Tutorial: How to Force Google to Reindex Your Site
Google's indexing is a mysterious process. It used to be that they had a legion of software "spiders," small bots that they sent out throughout the internet at large to travel from page to page and site to site, copying what they saw. In the years since their tech had gotten more sophisticated, and at this point, they use a variety of data sources (including Chrome users) to index the internet.
Being indexed by Google is the first step in growing a website. I can foresee three groups of people likely concerned with Google's indexing process.
- Newcomers who have set up a new site and want Google to list their new webpages will be more anxious to get full index coverage.
- Site owners who have decided to shift gears will want Google to see those changes as soon as possible, notably if they changed large swaths of content and need a new indexing pass.
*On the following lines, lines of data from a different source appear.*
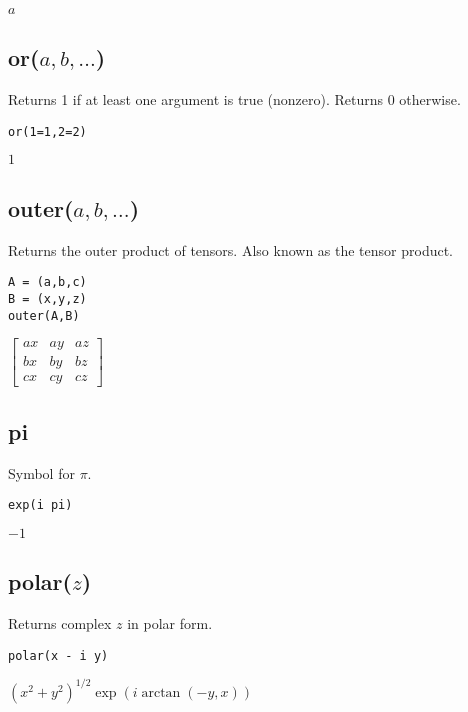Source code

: \noindent
$a$

\subsection*{or($a,b,\ldots$)}

Returns 1 if at least one argument is true (nonzero).
Returns 0 otherwise.

{\color{blue}
\begin{verbatim}
or(1=1,2=2)
\end{verbatim}
}

\noindent
$1$

\subsection*{outer($a,b,\ldots$)}

Returns the outer product of tensors.
Also known as the tensor product.

{\color{blue}
\begin{verbatim}
A = (a,b,c)
B = (x,y,z)
outer(A,B)
\end{verbatim}
}

\noindent
$\displaystyle
\begin{bmatrix}
a x & a y & a z\\
b x & b y & b z\\
c x & c y & c z
\end{bmatrix}
$

\subsection*{pi}

Symbol for $\pi$.

{\color{blue}
\begin{verbatim}
exp(i pi)
\end{verbatim}
}

\noindent
$-1$

\subsection*{polar($z$)}

Returns complex $z$ in polar form.

{\color{blue}
\begin{verbatim}
polar(x - i y)
\end{verbatim}
}

\noindent
$\displaystyle (x^2+y^2)^{1/2}\exp(i\arctan(-y,x))$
- Owners of older sites full of spam, black hat SEO, thin content, and other problems will want a rapid reindexing. After cleaning up that spam, they'll wish to receive a new review so that they can be indexed again.
Luckily, no matter the reason, the method is always the same.
So, how can you achieve Google reindexing and get the search giant algorithm to recrawl your site once again?
Recognize the Limitations
The first thing to do is recognize the limitations of crawlers. As Google says,
"Indexing can take anywhere from a few days to a few weeks."
It doesn't matter if you're a brand new website or a more significant site; Google is Google. We're all ants to them.
A website rarely gains so much attention that it quickly "jumps the queue." At the same time, while there are various methods to get Google's attention and get them indexing your content, they all have more or less the exact response times. You can try different approaches, but they'll all work about the same. Your mileage may vary, of course, but on average across all site owners, it evens out.
Google also doesn't necessarily make it clear to a site owner whether or not their site has been indexed. Or, instead, they do, but you need to know where to look. And no, "site:example.com" searches are not the only way to check.
Google provides webmasters with a tool called the Index Coverage Report. If you know how indexing works and how search works as a whole, it's a handy tool.
If you don't have much idea beyond "is/isn't in the Google search results I see," you'll want to do a bit of further reading first. It will let you know when Google crawls your page, which pages they indexed, and which pages haven't been indexed yet.
The Index Coverage Report is a full-site indexation health check. If you want to check if a single page is indexed, you can use the URL Inspection Tool instead.
Troubleshoot Indexation Problems
The first thing you'll want to do is check if there's anything on your site that would prevent Google from indexing your site. Generally, there are only a handful of such roadblocks.
1. Check for a Robots.txt block.
The most common indexation error you're likely to encounter is a problem with your robots.txt file. Robots.txt is a text file on your server, usually in your site's root directory, that gives instructions to specific bots that might crawl your site. You can use it to tell the bots which pages you don't want them to see; this includes Google's bots, among others.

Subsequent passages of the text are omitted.